Il y a 25 ans, en 1991, Alain Tremblay fondait à Montréal l’Écomusée de l’Au-Delà. Pendant ce quart de siècle, colloques savants, prises de position, recherches, brochures ont lentement sensibilisé les fabriques et les responsables de cimetières à mieux protéger les lieux dont ils avaient la garde. Toute une série de spécialistes universitaires, des fonctionnaires responsables des inventaires et de la conservation scientifique, des passionnés en région se sont joints à l’organisme d’éducation et de vigilance qui allait devenir une fédération à l’échelle nationale. Alain Tremblay a mené un travail exceptionnel et notre société doit lui être grandement redevable de la protection éclairée de ce patrimoine unique.
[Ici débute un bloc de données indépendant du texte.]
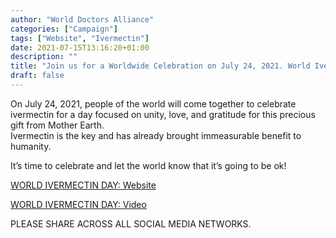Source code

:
 ```yaml
---
author: "World Doctors Alliance"
categories: ["Campaign"]
tags: ["Website", "Ivermectin"]
date: 2021-07-15T13:16:20+01:00
description: ""
title: "Join us for a Worldwide Celebration on July 24, 2021. World Ivermectin Day."
draft: false
---
```


On July 24, 2021, people of the world will come together to celebrate ivermectin for a day focused on unity, love, and gratitude for this precious gift from Mother Earth.  
Ivermectin is the key and has already brought immeasurable benefit to humanity.    

It’s time to celebrate and let the world know that it’s going to be ok!   

[WORLD IVERMECTIN DAY: Website](https://worldivermectinday.org/)   

[WORLD IVERMECTIN DAY: Video](https://brandnewtube.com/watch/world-ivermectin-day-worldwide-celebration-july-24-2021_cR723ikn681rQZU.html)  

PLEASE SHARE ACROSS ALL SOCIAL MEDIA NETWORKS.  
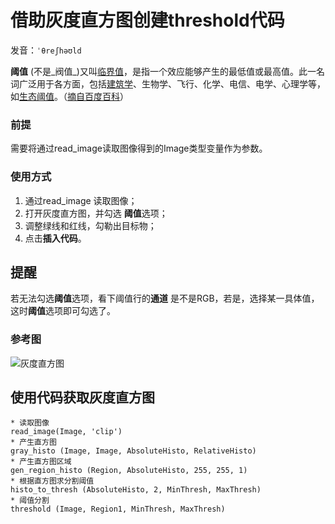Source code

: # 借助灰度直方图创建threshold代码

发音：`ˈθreʃhəʊld`

**阈值** (不是_阀值_)又叫[临界值](https://baike.baidu.com/item/临界值/9322537)，是指一个效应能够产生的最低值或最高值。此一名词广泛用于各方面，包括[建筑学](https://baike.baidu.com/item/建筑学/228287)、生物学、飞行、化学、电信、电学、心理学等，如[生态阈值](https://baike.baidu.com/item/生态阈值/10986797)。（[摘自百度百科](https://baike.baidu.com/item/%E9%98%88%E5%80%BC/7442398)）

### 前提

需要将通过read_image读取图像得到的Image类型变量作为参数。



### 使用方式

1. 通过read_image 读取图像；
2. 打开灰度直方图，并勾选 **阈值**选项；
3. 调整绿线和红线，勾勒出目标物；
4. 点击**插入代码**。



## 提醒

若无法勾选**阈值**选项，看下阈值行的**通道** 是不是RGB，若是，选择某一具体值，这时**阈值**选项即可勾选了。

### 参考图

![灰度直方图](http://qn.halcon.lizhenguo.cn/image/%E7%81%B0%E5%BA%A6%E7%9B%B4%E6%96%B9%E5%9B%BE1.png)



## 使用代码获取灰度直方图

```
* 读取图像
read_image(Image, 'clip')
* 产生直方图
gray_histo (Image, Image, AbsoluteHisto, RelativeHisto)
* 产生直方图区域
gen_region_histo (Region, AbsoluteHisto, 255, 255, 1)
* 根据直方图求分割阈值
histo_to_thresh (AbsoluteHisto, 2, MinThresh, MaxThresh)
* 阈值分割
threshold (Image, Region1, MinThresh, MaxThresh)
```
Aux Journées de la culture, les membres de cette fédération de la région de Québec Chaudière-Appalaches réunis sous l’étiquette de Pierres mémorables invitent le grand public à des visites guidées des grands cimetières jardins de la capitale, parfois agrémentée d’un concert spécial, des événements courus, beau temps mauvais temps. L’anthropologue Brigitte Garneau présidente du groupe vient d’ailleurs de lancer un ouvrage impressionnant sur le cimetière Saint-Charles, Les pierres tombales nous parlent.
Oui les cimetières nous parlent. Il faut les écouter. Là résident en silence et en poésie, l’identité et la sensibilité d’un peuple enraciné.